In contrast, Will believes that no human is ever one hundred percent themselves. Rather, outside expectations and social pressures force people to act in ways that do not align with their natures.
In addition, Will often notices birds flying over the golf course during his games. The birds, unlike Will, make decisive actions during their hunting. He describes seeing a hawk dive, recounting that, unlike him, “the hawk was not of two minds” (48). Will similarly compares the movement of the hawk to the movement of the golfers: “a hawk flew over, a dagger-winged falcon, its flight swift and single-minded and straight over the easy ambling golfers. When it reached the woods it folded its wings so abruptly as if it had been shot and fell like a stone” (70). These encounters with the animal world indicate that animals are more content and decisive than humans because they live only according to their survival instincts.
However, when Will attempts to die by suicide in the cave, this dynamic between humans and animals gains nuance. While taking sleeping pills, Will dreams about the tiger that was once found fossilized in the cave, imagining that it is lying beside him and also dying. However, Will finds this thought amusing, as the situation reverses his original assumption:
[T]he joke was that for the first time in the history of the universe it was the man who knew who he was, who was as snug as a bug in his rock cocoon, and the beast who did not, who was fretful, unsure of himself and the future, unsure what he was going here (222).
While animals can live purposeful and direct lives, Will realizes that only humans can experience purposeful and decisive deaths. Because animals naturally avoid death, it is a terrifying and confusing experience for them. Humans, in contrast, can find ways to rationalize death as a meaningful experience.
Words are a recurring motif in The Second Coming. Throughout the novel, words function as an important way to convey meaning. As both Will and Allison experience moments where important words lack meaning, their entire existence is therefore destabilized and left meaningless. Without the correct words to describe something, Percy suggests, life and existence will lack coherent meaning and purpose as well.
Allison in particular struggles with language, and her inability to understand other people or express herself clearly indicates the difficulty she has with understanding her role and relationship to others. Allison speaks in puns and riddles, often using words that have double-meanings. When she hears other people speaking, she is often confused by the gap between the literal definition of the words and the apparent purpose of the speaker:
Words surely have meanings, she thought, and there is my trouble. Something happens to words coming to me from other people. Something happens to my words. They do not seem worth uttering. People don’t mean what they say. Words often mean their opposites (82).
Allison struggles to connect to other people.

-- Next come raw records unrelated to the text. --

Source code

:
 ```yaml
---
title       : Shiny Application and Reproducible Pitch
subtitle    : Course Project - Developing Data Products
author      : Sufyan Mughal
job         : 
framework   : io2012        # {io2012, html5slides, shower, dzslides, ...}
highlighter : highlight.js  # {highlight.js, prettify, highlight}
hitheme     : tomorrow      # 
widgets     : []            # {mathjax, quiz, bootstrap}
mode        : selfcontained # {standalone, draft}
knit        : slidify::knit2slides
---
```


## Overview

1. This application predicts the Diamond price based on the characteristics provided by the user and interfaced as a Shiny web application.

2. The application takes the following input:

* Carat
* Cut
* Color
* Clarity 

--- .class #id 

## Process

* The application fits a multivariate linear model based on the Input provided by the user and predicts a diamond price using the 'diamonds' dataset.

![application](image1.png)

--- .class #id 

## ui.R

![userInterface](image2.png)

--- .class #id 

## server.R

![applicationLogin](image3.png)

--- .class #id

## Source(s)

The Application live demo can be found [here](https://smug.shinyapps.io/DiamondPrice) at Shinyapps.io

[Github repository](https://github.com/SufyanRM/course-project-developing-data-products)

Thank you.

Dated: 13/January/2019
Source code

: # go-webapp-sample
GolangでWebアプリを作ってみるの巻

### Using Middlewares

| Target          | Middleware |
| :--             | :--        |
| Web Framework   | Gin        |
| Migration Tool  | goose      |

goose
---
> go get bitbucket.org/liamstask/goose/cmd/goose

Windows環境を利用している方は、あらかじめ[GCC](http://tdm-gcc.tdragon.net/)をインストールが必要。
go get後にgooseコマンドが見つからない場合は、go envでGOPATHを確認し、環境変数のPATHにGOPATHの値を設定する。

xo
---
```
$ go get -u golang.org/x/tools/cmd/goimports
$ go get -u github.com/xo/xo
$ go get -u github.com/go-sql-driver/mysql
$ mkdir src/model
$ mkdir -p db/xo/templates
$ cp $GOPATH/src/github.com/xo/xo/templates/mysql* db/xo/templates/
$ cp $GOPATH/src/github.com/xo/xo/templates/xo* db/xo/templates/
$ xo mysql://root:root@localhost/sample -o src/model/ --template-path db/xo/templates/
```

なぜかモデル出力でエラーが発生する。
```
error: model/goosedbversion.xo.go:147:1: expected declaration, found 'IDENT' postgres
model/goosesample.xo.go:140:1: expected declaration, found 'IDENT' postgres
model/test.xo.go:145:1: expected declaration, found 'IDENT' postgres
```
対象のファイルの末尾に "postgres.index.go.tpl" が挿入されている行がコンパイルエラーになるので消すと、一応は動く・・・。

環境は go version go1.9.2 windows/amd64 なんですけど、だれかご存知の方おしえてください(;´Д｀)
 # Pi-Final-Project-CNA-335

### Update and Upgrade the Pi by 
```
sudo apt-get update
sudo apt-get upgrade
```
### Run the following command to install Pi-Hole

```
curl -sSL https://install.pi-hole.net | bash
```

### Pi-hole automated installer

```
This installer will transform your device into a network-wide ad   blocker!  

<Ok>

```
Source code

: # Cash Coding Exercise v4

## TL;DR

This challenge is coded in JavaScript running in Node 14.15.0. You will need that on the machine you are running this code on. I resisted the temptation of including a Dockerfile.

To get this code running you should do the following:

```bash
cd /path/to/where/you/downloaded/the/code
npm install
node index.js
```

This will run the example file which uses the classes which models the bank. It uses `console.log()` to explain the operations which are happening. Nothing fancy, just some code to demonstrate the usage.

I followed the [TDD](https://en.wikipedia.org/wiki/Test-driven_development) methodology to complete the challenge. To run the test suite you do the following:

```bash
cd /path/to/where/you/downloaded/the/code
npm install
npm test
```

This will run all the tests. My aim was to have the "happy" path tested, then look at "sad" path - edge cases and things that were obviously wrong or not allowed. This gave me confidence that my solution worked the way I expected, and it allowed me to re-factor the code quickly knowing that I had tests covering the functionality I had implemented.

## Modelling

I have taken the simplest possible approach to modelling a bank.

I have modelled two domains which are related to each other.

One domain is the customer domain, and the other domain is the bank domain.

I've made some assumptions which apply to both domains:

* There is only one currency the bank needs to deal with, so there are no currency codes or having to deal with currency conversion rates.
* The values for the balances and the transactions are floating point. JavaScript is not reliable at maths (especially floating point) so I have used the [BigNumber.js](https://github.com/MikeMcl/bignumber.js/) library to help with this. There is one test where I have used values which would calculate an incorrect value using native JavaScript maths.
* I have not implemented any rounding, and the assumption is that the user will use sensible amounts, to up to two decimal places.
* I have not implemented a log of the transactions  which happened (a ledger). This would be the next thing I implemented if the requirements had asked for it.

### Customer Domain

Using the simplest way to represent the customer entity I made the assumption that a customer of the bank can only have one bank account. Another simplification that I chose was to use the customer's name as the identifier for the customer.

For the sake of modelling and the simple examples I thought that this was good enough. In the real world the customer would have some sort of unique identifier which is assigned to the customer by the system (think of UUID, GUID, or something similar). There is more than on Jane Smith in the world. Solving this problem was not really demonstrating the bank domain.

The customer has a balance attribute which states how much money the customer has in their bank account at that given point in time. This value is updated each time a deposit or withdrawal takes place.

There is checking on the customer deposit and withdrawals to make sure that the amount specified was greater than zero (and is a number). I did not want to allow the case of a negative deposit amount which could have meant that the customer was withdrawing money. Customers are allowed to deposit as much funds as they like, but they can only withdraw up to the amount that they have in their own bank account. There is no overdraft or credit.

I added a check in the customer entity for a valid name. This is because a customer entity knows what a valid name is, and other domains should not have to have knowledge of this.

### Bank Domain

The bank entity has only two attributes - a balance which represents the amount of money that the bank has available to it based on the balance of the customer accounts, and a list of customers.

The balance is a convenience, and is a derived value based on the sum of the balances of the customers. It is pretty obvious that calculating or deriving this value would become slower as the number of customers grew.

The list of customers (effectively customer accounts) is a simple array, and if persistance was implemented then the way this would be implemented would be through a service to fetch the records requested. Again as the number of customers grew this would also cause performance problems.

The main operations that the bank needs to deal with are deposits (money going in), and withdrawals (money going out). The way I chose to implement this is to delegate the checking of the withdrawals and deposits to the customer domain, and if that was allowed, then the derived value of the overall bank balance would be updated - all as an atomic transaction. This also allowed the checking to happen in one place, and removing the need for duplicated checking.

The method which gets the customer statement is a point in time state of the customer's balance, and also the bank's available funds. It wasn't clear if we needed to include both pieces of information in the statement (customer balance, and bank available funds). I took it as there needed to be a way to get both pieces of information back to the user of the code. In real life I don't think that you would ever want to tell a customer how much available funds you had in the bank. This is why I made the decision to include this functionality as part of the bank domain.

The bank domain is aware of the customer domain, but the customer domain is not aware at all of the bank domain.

As words are not closely connected to their actual meanings for her, she views them as a worthless form of exchange.
Will and Allison’s relationship begins because Will is able to offer Allison the words that she needs to know in order to get what she wants. He acts as her translator, helping her to know what devices to ask for at the hardware store so that she can move her stove. After telling her the term “creeper,” Will realizes that Allison sees the word as equally valuable to the material goods: “[S]he treated the gift of the word exactly like the avocados” (115). While Will does not struggle to talk with people, he often fails to express himself authentically, never sharing with his friends or family that he is struggling with suicidal urges. However, his mental transformation is also framed as a linguistic transformation. It is only when Will names an enemy that he is able to fight it, and “not to know the name of the enemy is already to have been killed by him” (271). By articulating that his enemy is the desire for death, Will is finally able to begin fighting to live.